The high of being on an adventure is fading and my feet slowly touch ground again. Reality kicks in. I’ve been very tired lately and didn’t know why. Untill I stepped away. Spending 3 days out of town at the foot of Mt. Cook. And there it was… absolutely NOTHING. I almost forgot the sound of silence. I could hear my own thoughts again and they went Nuts – with a capital N. What am I doing here? What do I do after this? What do I have left? Who do I have left? What do I want? Sadness. Restlessness. Aching. Processing. Letting go. Or at least, trying to let go. To accept. Trying to be and to wanting to be alone. There’s no such thing when you live in a hostel. Surrounded by others 24/7 and doing nothing is b.o.r.i.n.g. There’s always someone who ís going out, someone that ís talking, someone that ís making friends, someone who is more social, more likeable, more fun, more beautiful, more active… someone who cán do it.

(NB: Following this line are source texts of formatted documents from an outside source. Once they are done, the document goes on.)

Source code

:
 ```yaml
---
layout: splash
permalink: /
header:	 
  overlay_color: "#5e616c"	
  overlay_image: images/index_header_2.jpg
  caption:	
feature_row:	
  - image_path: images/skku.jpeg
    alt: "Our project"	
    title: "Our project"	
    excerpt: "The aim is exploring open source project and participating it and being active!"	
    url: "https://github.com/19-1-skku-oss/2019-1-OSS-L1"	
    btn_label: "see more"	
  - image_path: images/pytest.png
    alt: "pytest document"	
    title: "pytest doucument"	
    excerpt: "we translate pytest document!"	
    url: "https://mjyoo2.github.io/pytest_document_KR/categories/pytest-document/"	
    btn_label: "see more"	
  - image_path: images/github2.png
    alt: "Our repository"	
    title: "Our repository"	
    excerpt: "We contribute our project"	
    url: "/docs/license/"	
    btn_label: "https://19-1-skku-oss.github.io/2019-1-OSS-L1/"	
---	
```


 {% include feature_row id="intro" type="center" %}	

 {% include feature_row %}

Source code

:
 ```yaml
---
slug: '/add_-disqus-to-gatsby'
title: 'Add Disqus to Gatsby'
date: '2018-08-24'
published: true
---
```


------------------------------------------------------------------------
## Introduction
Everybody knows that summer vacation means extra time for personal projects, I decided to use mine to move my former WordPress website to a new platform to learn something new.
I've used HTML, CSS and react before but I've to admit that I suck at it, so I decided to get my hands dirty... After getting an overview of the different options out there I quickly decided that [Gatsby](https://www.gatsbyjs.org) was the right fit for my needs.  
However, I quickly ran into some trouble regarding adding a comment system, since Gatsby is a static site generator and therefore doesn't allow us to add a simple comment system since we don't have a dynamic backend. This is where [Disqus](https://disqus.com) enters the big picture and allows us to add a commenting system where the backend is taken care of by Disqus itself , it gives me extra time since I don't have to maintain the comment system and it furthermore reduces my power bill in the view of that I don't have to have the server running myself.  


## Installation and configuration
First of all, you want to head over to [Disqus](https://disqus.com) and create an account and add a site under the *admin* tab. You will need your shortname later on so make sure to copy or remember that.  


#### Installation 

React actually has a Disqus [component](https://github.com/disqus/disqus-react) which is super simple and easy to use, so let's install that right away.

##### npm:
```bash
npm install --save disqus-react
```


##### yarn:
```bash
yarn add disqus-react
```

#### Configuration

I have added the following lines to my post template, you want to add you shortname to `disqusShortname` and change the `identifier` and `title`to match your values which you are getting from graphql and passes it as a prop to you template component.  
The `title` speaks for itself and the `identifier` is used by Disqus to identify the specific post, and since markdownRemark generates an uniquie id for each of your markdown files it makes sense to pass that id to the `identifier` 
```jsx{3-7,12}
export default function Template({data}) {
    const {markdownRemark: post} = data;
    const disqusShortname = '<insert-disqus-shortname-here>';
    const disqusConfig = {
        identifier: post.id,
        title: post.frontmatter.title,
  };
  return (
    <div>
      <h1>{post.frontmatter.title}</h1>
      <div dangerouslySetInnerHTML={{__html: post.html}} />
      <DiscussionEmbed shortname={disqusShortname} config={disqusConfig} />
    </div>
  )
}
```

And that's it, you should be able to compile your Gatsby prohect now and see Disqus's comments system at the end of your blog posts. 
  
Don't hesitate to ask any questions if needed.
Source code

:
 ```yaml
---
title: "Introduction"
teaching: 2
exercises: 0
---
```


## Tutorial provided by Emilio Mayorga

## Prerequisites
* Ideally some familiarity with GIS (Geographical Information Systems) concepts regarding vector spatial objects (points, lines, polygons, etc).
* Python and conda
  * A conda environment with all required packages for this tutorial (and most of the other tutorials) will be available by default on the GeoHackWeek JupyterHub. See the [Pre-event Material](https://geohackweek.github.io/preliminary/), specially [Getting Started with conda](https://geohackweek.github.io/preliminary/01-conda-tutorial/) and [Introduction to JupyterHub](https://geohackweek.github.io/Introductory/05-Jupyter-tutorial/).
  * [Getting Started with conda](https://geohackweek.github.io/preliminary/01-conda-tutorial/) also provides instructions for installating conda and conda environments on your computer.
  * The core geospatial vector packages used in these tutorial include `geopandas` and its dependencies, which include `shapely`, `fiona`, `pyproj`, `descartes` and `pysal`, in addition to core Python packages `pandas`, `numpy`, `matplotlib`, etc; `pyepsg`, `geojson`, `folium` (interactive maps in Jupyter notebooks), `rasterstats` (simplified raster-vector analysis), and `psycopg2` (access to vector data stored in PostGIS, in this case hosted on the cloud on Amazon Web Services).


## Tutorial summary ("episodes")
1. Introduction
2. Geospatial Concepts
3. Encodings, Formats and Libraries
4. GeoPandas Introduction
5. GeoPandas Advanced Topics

And I can’t. Or maybe I don’t want to. How much of myself should I give everyday? Everybody is gonna leave eventually. Could be after a week, a month, half a year, a year. But no one stays. And it hurts to say goodbye. So how much do I want to invest? When is that pain going to be worth it when you compare it to the amount of energy you put into creating a bond? And will it last? Wouldn’t it be easier and safer to shut myself off and stay on my own? Or do I have to put myself out there over and over again with the chance of being rejected and hurt? Trying to trust. Trying to let it be. Trying to let go.